Kurogane und Fye fühlten sich gerade ein bisschen unwohl und fehl am Platz und hielten sich aus dem Gespräch raus, bis Fye etwas einfiel. Das sprach er dann auch aus, um Kendappa in ihrer Argumentation zu unterstützen.
 

„Nur weil eine Frau nicht mit einem Mann geschlafen hat, heißt das nicht, dass sie keinen Sex hatte“, meinte der Blonde nun und dachte kurz nach. „Das gilt natürlich auch umgekehrt.
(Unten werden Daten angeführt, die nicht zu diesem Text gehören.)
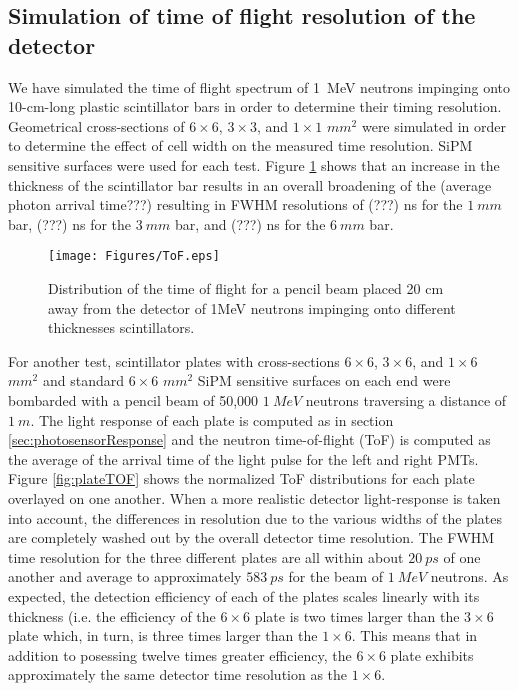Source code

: \subsection{Simulation of time of flight resolution of the detector}

We have simulated the time of flight spectrum of 1~MeV neutrons impinging onto 10-cm-long plastic scintillator bars in order to determine their timing resolution. Geometrical cross-sections of $6 \times 6$, $3 \times 3$, and $1 \times 1$ $mm^{2}$ were simulated in order to determine the effect of cell width on the measured time resolution. SiPM sensitive surfaces were used for each test. Figure \ref{fig:ToF} shows that an increase in the thickness of the scintillator bar results in an overall broadening of the (average photon arrival time???) resulting in FWHM resolutions of (???) ns for the $1~mm$ bar, (???) ns for the $3~mm$ bar, and (???) ns for the $6~mm$ bar.

\begin{figure}[tb]
\centering
\texttt{[image: Figures/ToF.eps]}
\caption{Distribution of the time of flight for a pencil beam  placed 20 cm away from the detector of 1MeV  neutrons impinging onto different thicknesses scintillators.}
\label{fig:ToF}
\end{figure}

For another test, scintillator plates with cross-sections $6 \times 6$, $3 \times 6$, and $1 \times 6$ $mm^{2}$ and standard $6 \times 6$ $mm^{2}$ SiPM sensitive surfaces on each end were bombarded with a pencil beam of 50,000 $1~MeV$ neutrons traversing a distance of $1~m$. The light response of each plate is computed as in section \ref{sec:photosensorResponse} and the neutron time-of-flight (ToF) is computed as the average of the arrival time of the light pulse for the left and right PMTs. Figure \ref{fig:plateTOF} shows the normalized ToF distributions for each plate overlayed on one another. When a more realistic detector light-response is taken into account, the differences in resolution due to the various widths of the plates are completely washed out by the overall detector time resolution. The FWHM time resolution for the three different plates are all within about $20~ps$ of one another and average to approximately $583~ps$ for the beam of $1~MeV$ neutrons. As expected, the detection efficiency of each of the plates scales linearly with its thickness (i.e. the efficiency of the $6 \times 6$ plate is two times larger than the $3 \times 6$ plate which, in turn, is three times larger than the $1 \times 6$. This means that in addition to posessing twelve times greater efficiency, the $6 \times 6$ plate exhibits approximately the same detector time resolution as the $1 \times 6$.

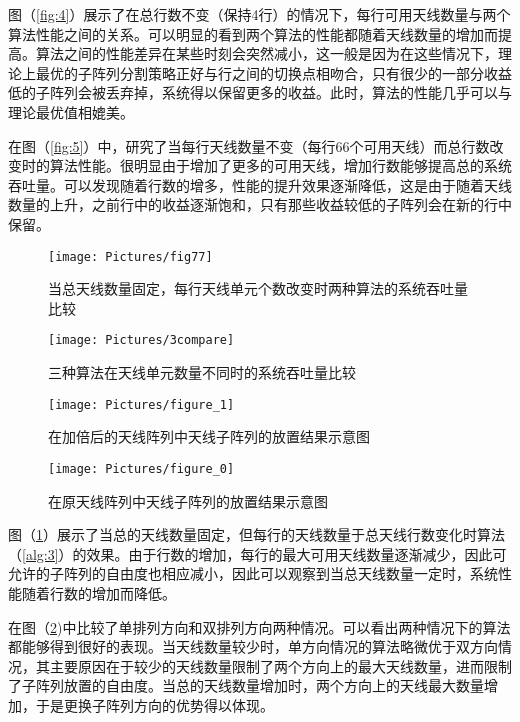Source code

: 图（\ref{fig:4}）展示了在总行数不变（保持4行）的情况下，每行可用天线数量与两个算法性能之间的关系。可以明显的看到两个算法的性能都随着天线数量的增加而提高。算法之间的性能差异在某些时刻会突然减小，这一般是因为在这些情况下，理论上最优的子阵列分割策略正好与行之间的切换点相吻合，只有很少的一部分收益低的子阵列会被丢弃掉，系统得以保留更多的收益。此时，算法的性能几乎可以与理论最优值相媲美。

在图（\ref{fig:5}）中，研究了当每行天线数量不变（每行66个可用天线）而总行数改变时的算法性能。很明显由于增加了更多的可用天线，增加行数能够提高总的系统吞吐量。可以发现随着行数的增多，性能的提升效果逐渐降低，这是由于随着天线数量的上升，之前行中的收益逐渐饱和，只有那些收益较低的子阵列会在新的行中保留。

\begin{figure}[htbp]
\centering
\texttt{[image: Pictures/fig77]}
\caption{当总天线数量固定，每行天线单元个数改变时两种算法的系统吞吐量比较}
\label{fig:3}
\end{figure}

\begin{figure}[htbp]
\centering
\texttt{[image: Pictures/3compare]}
\caption{三种算法在天线单元数量不同时的系统吞吐量比较}
\label{fig:6}
\end{figure}


\begin{figure}[htbp]
\texttt{[image: Pictures/figure\_1]}
\centering
\caption{在加倍后的天线阵列中天线子阵列的放置结果示意图}
\label{fig:311}
\end{figure}

\begin{figure}[htbp]
\centering
\texttt{[image: Pictures/figure\_0]}
\caption{在原天线阵列中天线子阵列的放置结果示意图}
\label{fig:312}
\end{figure}

图（\ref{fig:3}）展示了当总的天线数量固定，但每行的天线数量于总天线行数变化时算法（\ref{alg:3}）的效果。由于行数的增加，每行的最大可用天线数量逐渐减少，因此可允许的子阵列的自由度也相应减小，因此可以观察到当总天线数量一定时，系统性能随着行数的增加而降低。

在图（\ref{fig:6})中比较了单排列方向和双排列方向两种情况。可以看出两种情况下的算法都能够得到很好的表现。当天线数量较少时，单方向情况的算法略微优于双方向情况，其主要原因在于较少的天线数量限制了两个方向上的最大天线数量，进而限制了子阵列放置的自由度。当总的天线数量增加时，两个方向上的天线最大数量增加，于是更换子阵列方向的优势得以体现。

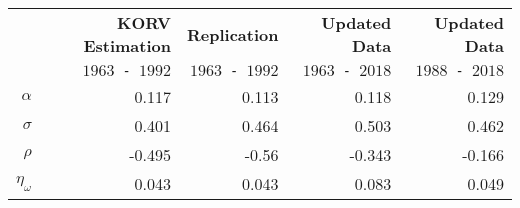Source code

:\begin{tabular}{rrrrr}
  \hline\hline
   & \textbf{KORV Estimation} & \textbf{Replication} & \textbf{Updated Data} & \textbf{Updated Data} \\
   & \texttt{$1963$ - $1992$} & \texttt{$1963$ - $1992$} & \texttt{$1963$ - $2018$} & \texttt{$1988$ - $2018$} \\\hline
  $\alpha$ & 0.117 & 0.113 & 0.118 & 0.129 \\
  $\sigma$ & 0.401 & 0.464 & 0.503 & 0.462 \\
  $\rho$ & -0.495 & -0.56 & -0.343 & -0.166 \\
  $\eta_\omega$ & 0.043 & 0.043 & 0.083 & 0.049 \\\hline\hline
\end{tabular}
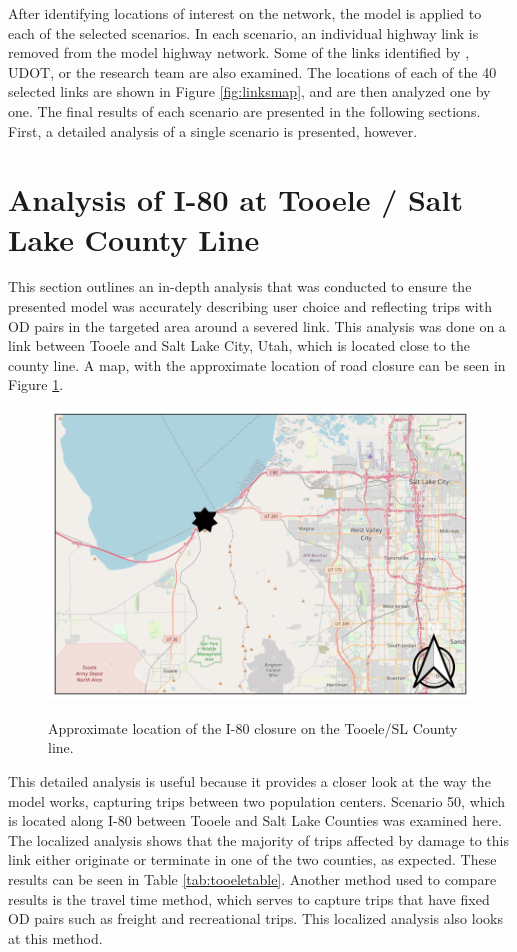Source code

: After identifying locations of interest on the network, the model is applied to
each of the selected scenarios. In each scenario, an individual highway
link is removed from the model highway network. Some of the links identified
by \citeauthor{aem2017}, UDOT, or the research team are
also examined. The locations of each of the 40
selected links are shown in Figure \ref{fig:linksmap}, and are then analyzed one by one. The
final results of each scenario are presented in the following sections. First, a detailed analysis of a single
scenario is presented, however.

\section{Analysis of I-80 at Tooele / Salt Lake County Line}

This section outlines an in-depth analysis that was conducted to ensure
the presented model was accurately describing user choice and reflecting trips with OD pairs in the
targeted area around a severed link. This analysis was done on a link between
Tooele and Salt Lake City, Utah, which is located close to the county line. A map, with the approximate
location of road closure can be seen in Figure \ref{fig:tooelemapwithcone}.

\begin{figure}
  \centering
{\centering \includegraphics[width=0.85\linewidth]{figures/chapter4/tooelemapwithcone.png}
}
\caption{Approximate location of the I-80 closure on the Tooele/SL County line.}\label{fig:tooelemapwithcone}
\end{figure}

This detailed analysis is useful because it
provides a closer look at the way the model works, capturing trips
between two population centers. Scenario 50, which is located along I-80 between Tooele and Salt Lake Counties
was examined here. The localized analysis shows that the majority of trips
affected by damage to this link either originate or terminate in one of the
two counties, as expected. These results can be seen in Table
\ref{tab:tooeletable}. Another method used to compare results is
the travel time method,
which serves to capture trips that have fixed OD pairs such as freight and
recreational trips. This localized analysis also looks at this method.


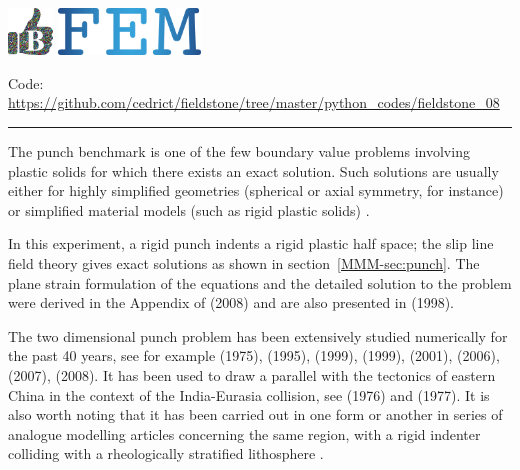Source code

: \includegraphics[height=1.25cm]{images/pictograms/benchmark}
\includegraphics[height=1.25cm]{images/pictograms/FEM}




\begin{center}
\inpython
{\small Code: \url{https://github.com/cedrict/fieldstone/tree/master/python_codes/fieldstone_08}}
\end{center}

\par\noindent\rule{\textwidth}{0.4pt}

The punch benchmark is one of the few boundary value problems involving plastic solids for 
which there exists an exact solution. 
Such solutions are usually either for highly simplified geometries (spherical or axial 
symmetry, for instance) or simplified material models (such as rigid plastic solids) \cite{kacha04}.

In this experiment, a rigid punch indents a rigid plastic half space; the slip line field theory gives 
exact solutions as shown in section~\ref{MMM-sec:punch}. 
The plane strain formulation of the equations and the detailed solution to the 
problem were derived in the Appendix of \textcite{thfb08} (2008) and are also presented in 
\textcite{gepd98} (1998).

The two dimensional punch problem has been extensively studied numerically for the past 40 years,
see for example
\textcite{zihl75} (1975),
\textcite{zihp95} (1995),
\textcite{chan99} (1999),
\textcite{huhy99} (1999),
\textcite{chpe01} (2001),
\textcite{yuti06} (2006),
\textcite{raab07} (2007),
\textcite{bufs08} (2008).
It has been used to draw a parallel 
with the tectonics of eastern China in the context of the 
India-Eurasia collision, see \textcite{tamo76} (1976) and \textcite{mota77} (1977).
It is also worth noting that it has been carried out in one form or another in series of 
analogue modelling articles 
concerning the same region, with a rigid indenter colliding with a rheologically stratified 
lithosphere \cite{peta88,daco88,jodc90}.
 

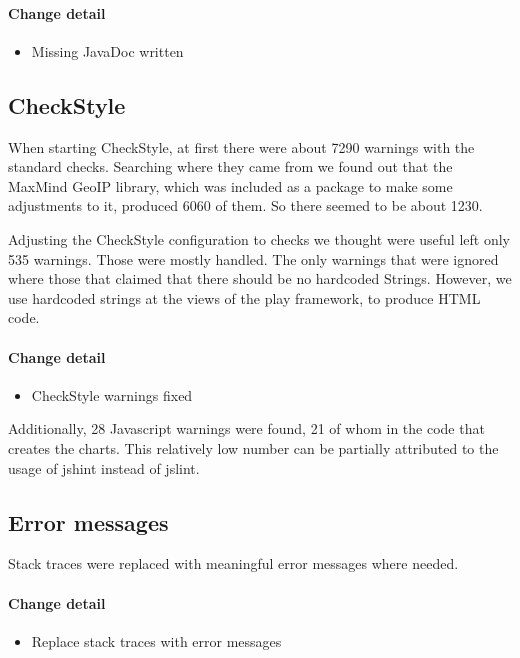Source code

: \paragraph{Change detail}
\begin{itemize}
  \item Missing JavaDoc written
\end{itemize}

\pagebreak[4]
\subsection{CheckStyle}\label{cs} 
When starting CheckStyle, at first there were about 7290 warnings with the standard checks.
Searching where they came from we found out that the MaxMind GeoIP library, 
which was included as a package to make some adjustments to it, produced 6060 of them. So there seemed to be about
1230.

Adjusting the CheckStyle configuration to checks we thought were useful left only 535 warnings.
Those were mostly handled. The only warnings that were ignored where those that claimed that there should be no hardcoded Strings.
However, we use hardcoded strings at the views of the play framework, to produce HTML code.

\paragraph{Change detail}
\begin{itemize}
  \item CheckStyle warnings fixed
\end{itemize}

Additionally, 28 Javascript warnings were found, 21 of whom in the code that creates the charts.
This relatively low number can be partially attributed to the usage of jshint instead of jslint.

\subsection{Error messages}
Stack traces were replaced with meaningful error messages where needed.

\paragraph{Change detail}
\begin{itemize}
  \item Replace stack traces with error messages
\end{itemize}

 

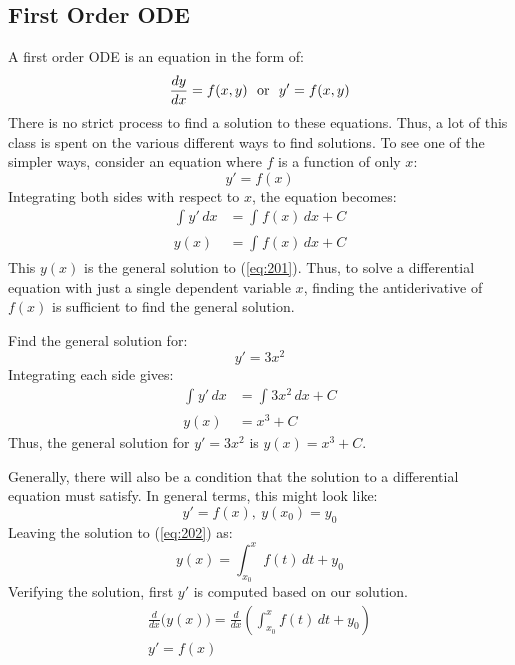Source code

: \documentclass[12pt]{article}
\begin{document}
\subsection{First Order ODE}
\label{ssec:firstOrderODE}

A first order ODE is an equation in the form of:
\begin{equation}
  \frac{dy}{dx} = f(x,y) \ \ \textup{or} \ \ y' = f(x,y)
  \label{eq:201}
\end{equation}
There is no strict process to find a solution to these equations. Thus, a lot of this class is spent on the various different ways to find solutions. To see one of the simpler ways, consider an equation where $f$ is a function of only $x$:
\begin{equation*}
  y' = f(x)
\end{equation*}
Integrating both sides with respect to $x$, the equation becomes:
\begin{align*}
  \int_{}^{} y' \, dx &= \int_{}^{} f(x) \, dx + C \\
  y(x) &= \int_{}^{} f(x) \, dx + C
\end{align*}
This $y(x)$ is the general solution to (\ref{eq:201}). Thus, to solve a differential equation with just a single dependent variable $x$, finding the antiderivative of $f(x)$ is sufficient to find the general solution.
\begin{example}
  Find the general solution for:
  \begin{equation*}
    y' = 3x^2
  \end{equation*}
  Integrating each side gives:
  \begin{align*}
    \int_{}^{} y' \, dx &= \int_{}^{} 3x^2 \, dx + C \\
    y(x) &= x^3 + C
  \end{align*}
  Thus, the general solution for $y' = 3x^2$ is $y(x) = x^3 + C$.
\end{example}
Generally, there will also be a condition that the solution to a differential equation must satisfy. In general terms, this might look like:
\begin{equation}
  y' = f(x), \ y(x_0) = y_0
  \label{eq:202}
\end{equation}
Leaving the solution to (\ref{eq:202}) as:
\begin{equation*}
  y(x) = \int_{x_0}^{x} f(t) \,dt + y_0
\end{equation*}
Verifying the solution, first $y'$ is computed based on our solution.
\begin{align*}
  \frac{d}{dx}\big(y(x)\big) = \frac{d}{dx}\left(\int_{x_0}^{x} f(t) \,dt + y_0\right) \\
  y' = f(x)
\end{align*}
\end{document}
Nur weil ich mein Leben lang nie mit einer Frau schlafen werde, heißt das nicht, dass ich dann noch jungfräulich sein werde…sowieso, warum ist es denn so wichtig, ob man mit jemand anderem geschlafen hat?“
 

Daraufhin sagte Tomoyo erstmal nichts mehr und musste sich eingestehen, dass die Worte ihrer Schwester und vom dem Blonden Sinn ergaben.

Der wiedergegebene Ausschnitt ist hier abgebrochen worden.